- [ACTIVITY]:
Show all the lines in the data below that include the word "vertices".
BEGIN DATASET CONTENT
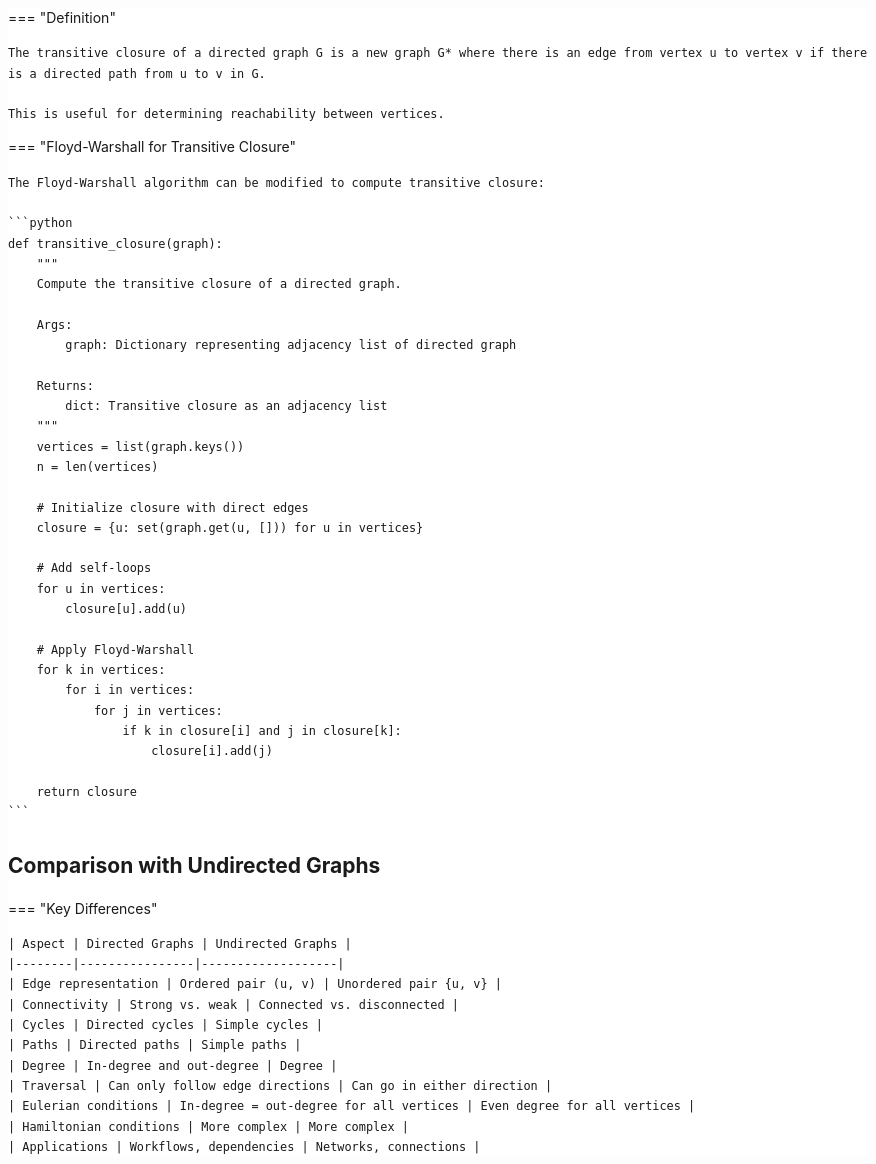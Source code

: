 === "Definition"

    The transitive closure of a directed graph G is a new graph G* where there is an edge from vertex u to vertex v if there is a directed path from u to v in G.
    
    This is useful for determining reachability between vertices.

=== "Floyd-Warshall for Transitive Closure"

    The Floyd-Warshall algorithm can be modified to compute transitive closure:
    
    ```python
    def transitive_closure(graph):
        """
        Compute the transitive closure of a directed graph.
        
        Args:
            graph: Dictionary representing adjacency list of directed graph
            
        Returns:
            dict: Transitive closure as an adjacency list
        """
        vertices = list(graph.keys())
        n = len(vertices)
        
        # Initialize closure with direct edges
        closure = {u: set(graph.get(u, [])) for u in vertices}
        
        # Add self-loops
        for u in vertices:
            closure[u].add(u)
        
        # Apply Floyd-Warshall
        for k in vertices:
            for i in vertices:
                for j in vertices:
                    if k in closure[i] and j in closure[k]:
                        closure[i].add(j)
        
        return closure
    ```

## Comparison with Undirected Graphs

=== "Key Differences"

    | Aspect | Directed Graphs | Undirected Graphs |
    |--------|----------------|-------------------|
    | Edge representation | Ordered pair (u, v) | Unordered pair {u, v} |
    | Connectivity | Strong vs. weak | Connected vs. disconnected |
    | Cycles | Directed cycles | Simple cycles |
    | Paths | Directed paths | Simple paths |
    | Degree | In-degree and out-degree | Degree |
    | Traversal | Can only follow edge directions | Can go in either direction |
    | Eulerian conditions | In-degree = out-degree for all vertices | Even degree for all vertices |
    | Hamiltonian conditions | More complex | More complex |
    | Applications | Workflows, dependencies | Networks, connections |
END DATASET CONTENT
- [TASK OUTPUT]:
    This is useful for determining reachability between vertices.
        vertices = list(graph.keys())
        n = len(vertices)
        closure = {u: set(graph.get(u, [])) for u in vertices}
        for u in vertices:
        for k in vertices:
            for i in vertices:
                for j in vertices:
    | Eulerian conditions | In-degree = out-degree for all vertices | Even degree for all vertices |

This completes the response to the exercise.